▶ **WHAT IS NEEDED**: Return each line of the data below unchanged, please.

▶ **SUPPLIED ENTRIES**:
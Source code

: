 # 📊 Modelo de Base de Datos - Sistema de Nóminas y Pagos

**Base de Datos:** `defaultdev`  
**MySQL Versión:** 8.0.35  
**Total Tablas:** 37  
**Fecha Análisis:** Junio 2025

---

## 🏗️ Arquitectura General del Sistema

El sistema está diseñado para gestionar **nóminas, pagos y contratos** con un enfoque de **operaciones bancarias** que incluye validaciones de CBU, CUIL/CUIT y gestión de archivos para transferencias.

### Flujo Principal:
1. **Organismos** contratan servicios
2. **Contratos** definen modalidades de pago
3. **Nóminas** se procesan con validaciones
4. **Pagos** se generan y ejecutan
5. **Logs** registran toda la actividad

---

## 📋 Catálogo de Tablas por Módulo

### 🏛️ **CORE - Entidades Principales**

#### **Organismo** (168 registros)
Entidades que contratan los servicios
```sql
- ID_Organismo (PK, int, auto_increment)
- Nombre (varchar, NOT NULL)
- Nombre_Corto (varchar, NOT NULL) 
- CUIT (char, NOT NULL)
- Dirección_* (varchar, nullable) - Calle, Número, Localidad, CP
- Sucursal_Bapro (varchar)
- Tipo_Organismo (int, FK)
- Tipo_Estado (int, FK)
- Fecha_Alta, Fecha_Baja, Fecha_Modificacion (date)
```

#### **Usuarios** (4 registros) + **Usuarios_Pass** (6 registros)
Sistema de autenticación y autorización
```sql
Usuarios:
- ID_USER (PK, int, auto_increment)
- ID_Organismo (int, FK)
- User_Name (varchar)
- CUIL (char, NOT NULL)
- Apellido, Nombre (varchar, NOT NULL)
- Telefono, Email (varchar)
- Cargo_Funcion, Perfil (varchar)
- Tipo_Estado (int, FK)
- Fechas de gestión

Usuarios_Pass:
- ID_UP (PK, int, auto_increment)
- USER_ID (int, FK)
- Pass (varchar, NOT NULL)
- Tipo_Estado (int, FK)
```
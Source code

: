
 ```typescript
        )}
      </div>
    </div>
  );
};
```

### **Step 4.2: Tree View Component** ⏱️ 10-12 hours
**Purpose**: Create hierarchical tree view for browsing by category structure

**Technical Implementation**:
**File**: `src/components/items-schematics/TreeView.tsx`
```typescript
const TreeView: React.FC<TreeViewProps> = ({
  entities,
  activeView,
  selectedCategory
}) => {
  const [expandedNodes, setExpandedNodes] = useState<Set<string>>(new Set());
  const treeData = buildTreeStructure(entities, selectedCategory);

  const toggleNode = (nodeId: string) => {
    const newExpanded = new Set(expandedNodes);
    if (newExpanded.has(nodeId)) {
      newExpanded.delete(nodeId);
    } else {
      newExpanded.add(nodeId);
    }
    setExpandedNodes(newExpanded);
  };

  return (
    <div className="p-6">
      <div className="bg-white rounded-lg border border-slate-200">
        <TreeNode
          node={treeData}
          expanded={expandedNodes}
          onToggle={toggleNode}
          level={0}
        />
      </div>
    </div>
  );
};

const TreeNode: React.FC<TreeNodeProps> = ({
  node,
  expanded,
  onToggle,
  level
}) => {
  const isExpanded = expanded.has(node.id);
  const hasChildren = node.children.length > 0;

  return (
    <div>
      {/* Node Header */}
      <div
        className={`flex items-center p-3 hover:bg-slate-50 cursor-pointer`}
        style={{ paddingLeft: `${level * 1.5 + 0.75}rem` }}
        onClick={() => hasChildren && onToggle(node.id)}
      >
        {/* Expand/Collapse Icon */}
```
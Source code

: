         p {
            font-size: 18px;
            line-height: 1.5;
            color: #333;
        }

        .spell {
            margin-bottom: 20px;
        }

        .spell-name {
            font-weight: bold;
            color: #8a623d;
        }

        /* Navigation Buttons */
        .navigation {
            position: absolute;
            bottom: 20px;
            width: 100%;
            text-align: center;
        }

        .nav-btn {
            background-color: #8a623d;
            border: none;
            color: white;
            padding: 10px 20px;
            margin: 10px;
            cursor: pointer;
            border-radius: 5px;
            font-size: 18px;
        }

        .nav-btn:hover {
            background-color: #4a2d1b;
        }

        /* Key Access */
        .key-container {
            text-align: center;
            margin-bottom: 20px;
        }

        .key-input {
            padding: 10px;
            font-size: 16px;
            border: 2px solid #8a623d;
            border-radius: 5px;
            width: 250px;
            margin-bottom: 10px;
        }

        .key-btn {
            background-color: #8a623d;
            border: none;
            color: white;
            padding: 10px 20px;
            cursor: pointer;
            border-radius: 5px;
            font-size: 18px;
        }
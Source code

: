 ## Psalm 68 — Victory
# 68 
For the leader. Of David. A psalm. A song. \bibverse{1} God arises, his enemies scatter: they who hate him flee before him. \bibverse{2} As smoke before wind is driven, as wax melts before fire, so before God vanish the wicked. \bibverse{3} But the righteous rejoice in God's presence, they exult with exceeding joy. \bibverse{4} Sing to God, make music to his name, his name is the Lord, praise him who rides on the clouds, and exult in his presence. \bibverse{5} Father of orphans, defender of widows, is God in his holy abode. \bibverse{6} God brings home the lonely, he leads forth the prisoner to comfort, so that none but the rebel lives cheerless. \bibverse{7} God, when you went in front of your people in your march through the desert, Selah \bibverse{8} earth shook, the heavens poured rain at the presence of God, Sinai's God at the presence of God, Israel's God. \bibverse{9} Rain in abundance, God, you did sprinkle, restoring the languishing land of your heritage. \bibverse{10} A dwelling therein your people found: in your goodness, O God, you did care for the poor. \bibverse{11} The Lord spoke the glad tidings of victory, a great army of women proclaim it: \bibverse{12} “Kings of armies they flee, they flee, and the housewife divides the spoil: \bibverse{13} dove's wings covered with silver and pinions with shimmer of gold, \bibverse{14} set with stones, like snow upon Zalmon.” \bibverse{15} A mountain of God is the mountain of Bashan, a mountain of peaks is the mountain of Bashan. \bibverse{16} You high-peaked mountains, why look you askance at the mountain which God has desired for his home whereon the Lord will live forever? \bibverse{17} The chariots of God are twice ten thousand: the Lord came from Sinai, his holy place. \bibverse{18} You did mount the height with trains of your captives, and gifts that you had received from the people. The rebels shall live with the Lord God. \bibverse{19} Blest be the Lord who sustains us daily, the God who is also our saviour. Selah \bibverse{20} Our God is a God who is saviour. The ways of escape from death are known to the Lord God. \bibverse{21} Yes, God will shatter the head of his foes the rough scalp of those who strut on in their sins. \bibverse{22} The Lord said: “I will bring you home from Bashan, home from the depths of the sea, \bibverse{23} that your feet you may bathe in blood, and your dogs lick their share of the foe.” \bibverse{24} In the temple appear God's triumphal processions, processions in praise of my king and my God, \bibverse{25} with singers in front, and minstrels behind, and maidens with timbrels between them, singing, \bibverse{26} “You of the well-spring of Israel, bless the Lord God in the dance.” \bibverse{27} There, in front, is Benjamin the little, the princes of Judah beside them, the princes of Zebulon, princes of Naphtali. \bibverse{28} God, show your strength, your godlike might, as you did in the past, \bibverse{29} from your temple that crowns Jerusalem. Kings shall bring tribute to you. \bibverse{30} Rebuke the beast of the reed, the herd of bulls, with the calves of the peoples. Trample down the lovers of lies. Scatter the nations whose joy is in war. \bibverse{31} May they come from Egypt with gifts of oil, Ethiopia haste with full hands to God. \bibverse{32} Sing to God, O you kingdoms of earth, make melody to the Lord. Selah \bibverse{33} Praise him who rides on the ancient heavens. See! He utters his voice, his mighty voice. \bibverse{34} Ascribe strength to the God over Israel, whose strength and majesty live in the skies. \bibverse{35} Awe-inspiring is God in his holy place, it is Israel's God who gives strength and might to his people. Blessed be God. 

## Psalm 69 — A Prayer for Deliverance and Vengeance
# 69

▶ **RESPONSE TO THIS EXERCISE**:
Source code

: # 📊 Modelo de Base de Datos - Sistema de Nóminas y Pagos

**Base de Datos:** `defaultdev`  
**MySQL Versión:** 8.0.35  
**Total Tablas:** 37  
**Fecha Análisis:** Junio 2025

---

## 🏗️ Arquitectura General del Sistema

El sistema está diseñado para gestionar **nóminas, pagos y contratos** con un enfoque de **operaciones bancarias** que incluye validaciones de CBU, CUIL/CUIT y gestión de archivos para transferencias.

### Flujo Principal:
1. **Organismos** contratan servicios
2. **Contratos** definen modalidades de pago
3. **Nóminas** se procesan con validaciones
4. **Pagos** se generan y ejecutan
5. **Logs** registran toda la actividad

---

## 📋 Catálogo de Tablas por Módulo

### 🏛️ **CORE - Entidades Principales**

#### **Organismo** (168 registros)
Entidades que contratan los servicios
```sql
- ID_Organismo (PK, int, auto_increment)
- Nombre (varchar, NOT NULL)
- Nombre_Corto (varchar, NOT NULL) 
- CUIT (char, NOT NULL)
- Dirección_* (varchar, nullable) - Calle, Número, Localidad, CP
- Sucursal_Bapro (varchar)
- Tipo_Organismo (int, FK)
- Tipo_Estado (int, FK)
- Fecha_Alta, Fecha_Baja, Fecha_Modificacion (date)
```

#### **Usuarios** (4 registros) + **Usuarios_Pass** (6 registros)
Sistema de autenticación y autorización
```sql
Usuarios:
- ID_USER (PK, int, auto_increment)
- ID_Organismo (int, FK)
- User_Name (varchar)
- CUIL (char, NOT NULL)
- Apellido, Nombre (varchar, NOT NULL)
- Telefono, Email (varchar)
- Cargo_Funcion, Perfil (varchar)
- Tipo_Estado (int, FK)
- Fechas de gestión

Usuarios_Pass:
- ID_UP (PK, int, auto_increment)
- USER_ID (int, FK)
- Pass (varchar, NOT NULL)
- Tipo_Estado (int, FK)
```
Source code

:
 ```typescript
        )}
      </div>
    </div>
  );
};
```

### **Step 4.2: Tree View Component** ⏱️ 10-12 hours
**Purpose**: Create hierarchical tree view for browsing by category structure

**Technical Implementation**:
**File**: `src/components/items-schematics/TreeView.tsx`
```typescript
const TreeView: React.FC<TreeViewProps> = ({
  entities,
  activeView,
  selectedCategory
}) => {
  const [expandedNodes, setExpandedNodes] = useState<Set<string>>(new Set());
  const treeData = buildTreeStructure(entities, selectedCategory);

  const toggleNode = (nodeId: string) => {
    const newExpanded = new Set(expandedNodes);
    if (newExpanded.has(nodeId)) {
      newExpanded.delete(nodeId);
    } else {
      newExpanded.add(nodeId);
    }
    setExpandedNodes(newExpanded);
  };

  return (
    <div className="p-6">
      <div className="bg-white rounded-lg border border-slate-200">
        <TreeNode
          node={treeData}
          expanded={expandedNodes}
          onToggle={toggleNode}
          level={0}
        />
      </div>
    </div>
  );
};

const TreeNode: React.FC<TreeNodeProps> = ({
  node,
  expanded,
  onToggle,
  level
}) => {
  const isExpanded = expanded.has(node.id);
  const hasChildren = node.children.length > 0;

  return (
    <div>
      {/* Node Header */}
      <div
        className={`flex items-center p-3 hover:bg-slate-50 cursor-pointer`}
        style={{ paddingLeft: `${level * 1.5 + 0.75}rem` }}
        onClick={() => hasChildren && onToggle(node.id)}
      >
        {/* Expand/Collapse Icon */}
```
Source code

:         p {
            font-size: 18px;
            line-height: 1.5;
            color: #333;
        }

        .spell {
            margin-bottom: 20px;
        }

        .spell-name {
            font-weight: bold;
            color: #8a623d;
        }

        /* Navigation Buttons */
        .navigation {
            position: absolute;
            bottom: 20px;
            width: 100%;
            text-align: center;
        }

        .nav-btn {
            background-color: #8a623d;
            border: none;
            color: white;
            padding: 10px 20px;
            margin: 10px;
            cursor: pointer;
            border-radius: 5px;
            font-size: 18px;
        }

        .nav-btn:hover {
            background-color: #4a2d1b;
        }

        /* Key Access */
        .key-container {
            text-align: center;
            margin-bottom: 20px;
        }

        .key-input {
            padding: 10px;
            font-size: 16px;
            border: 2px solid #8a623d;
            border-radius: 5px;
            width: 250px;
            margin-bottom: 10px;
        }

        .key-btn {
            background-color: #8a623d;
            border: none;
            color: white;
            padding: 10px 20px;
            cursor: pointer;
            border-radius: 5px;
            font-size: 18px;
        }
Source code

: ## Psalm 68 — Victory
# 68 
For the leader. Of David. A psalm. A song. \bibverse{1} God arises, his enemies scatter: they who hate him flee before him. \bibverse{2} As smoke before wind is driven, as wax melts before fire, so before God vanish the wicked. \bibverse{3} But the righteous rejoice in God's presence, they exult with exceeding joy. \bibverse{4} Sing to God, make music to his name, his name is the Lord, praise him who rides on the clouds, and exult in his presence. \bibverse{5} Father of orphans, defender of widows, is God in his holy abode. \bibverse{6} God brings home the lonely, he leads forth the prisoner to comfort, so that none but the rebel lives cheerless. \bibverse{7} God, when you went in front of your people in your march through the desert, Selah \bibverse{8} earth shook, the heavens poured rain at the presence of God, Sinai's God at the presence of God, Israel's God. \bibverse{9} Rain in abundance, God, you did sprinkle, restoring the languishing land of your heritage. \bibverse{10} A dwelling therein your people found: in your goodness, O God, you did care for the poor. \bibverse{11} The Lord spoke the glad tidings of victory, a great army of women proclaim it: \bibverse{12} “Kings of armies they flee, they flee, and the housewife divides the spoil: \bibverse{13} dove's wings covered with silver and pinions with shimmer of gold, \bibverse{14} set with stones, like snow upon Zalmon.” \bibverse{15} A mountain of God is the mountain of Bashan, a mountain of peaks is the mountain of Bashan. \bibverse{16} You high-peaked mountains, why look you askance at the mountain which God has desired for his home whereon the Lord will live forever? \bibverse{17} The chariots of God are twice ten thousand: the Lord came from Sinai, his holy place. \bibverse{18} You did mount the height with trains of your captives, and gifts that you had received from the people. The rebels shall live with the Lord God. \bibverse{19} Blest be the Lord who sustains us daily, the God who is also our saviour. Selah \bibverse{20} Our God is a God who is saviour. The ways of escape from death are known to the Lord God. \bibverse{21} Yes, God will shatter the head of his foes the rough scalp of those who strut on in their sins. \bibverse{22} The Lord said: “I will bring you home from Bashan, home from the depths of the sea, \bibverse{23} that your feet you may bathe in blood, and your dogs lick their share of the foe.” \bibverse{24} In the temple appear God's triumphal processions, processions in praise of my king and my God, \bibverse{25} with singers in front, and minstrels behind, and maidens with timbrels between them, singing, \bibverse{26} “You of the well-spring of Israel, bless the Lord God in the dance.” \bibverse{27} There, in front, is Benjamin the little, the princes of Judah beside them, the princes of Zebulon, princes of Naphtali. \bibverse{28} God, show your strength, your godlike might, as you did in the past, \bibverse{29} from your temple that crowns Jerusalem. Kings shall bring tribute to you. \bibverse{30} Rebuke the beast of the reed, the herd of bulls, with the calves of the peoples. Trample down the lovers of lies. Scatter the nations whose joy is in war. \bibverse{31} May they come from Egypt with gifts of oil, Ethiopia haste with full hands to God. \bibverse{32} Sing to God, O you kingdoms of earth, make melody to the Lord. Selah \bibverse{33} Praise him who rides on the ancient heavens. See! He utters his voice, his mighty voice. \bibverse{34} Ascribe strength to the God over Israel, whose strength and majesty live in the skies. \bibverse{35} Awe-inspiring is God in his holy place, it is Israel's God who gives strength and might to his people. Blessed be God. 

## Psalm 69 — A Prayer for Deliverance and Vengeance
# 69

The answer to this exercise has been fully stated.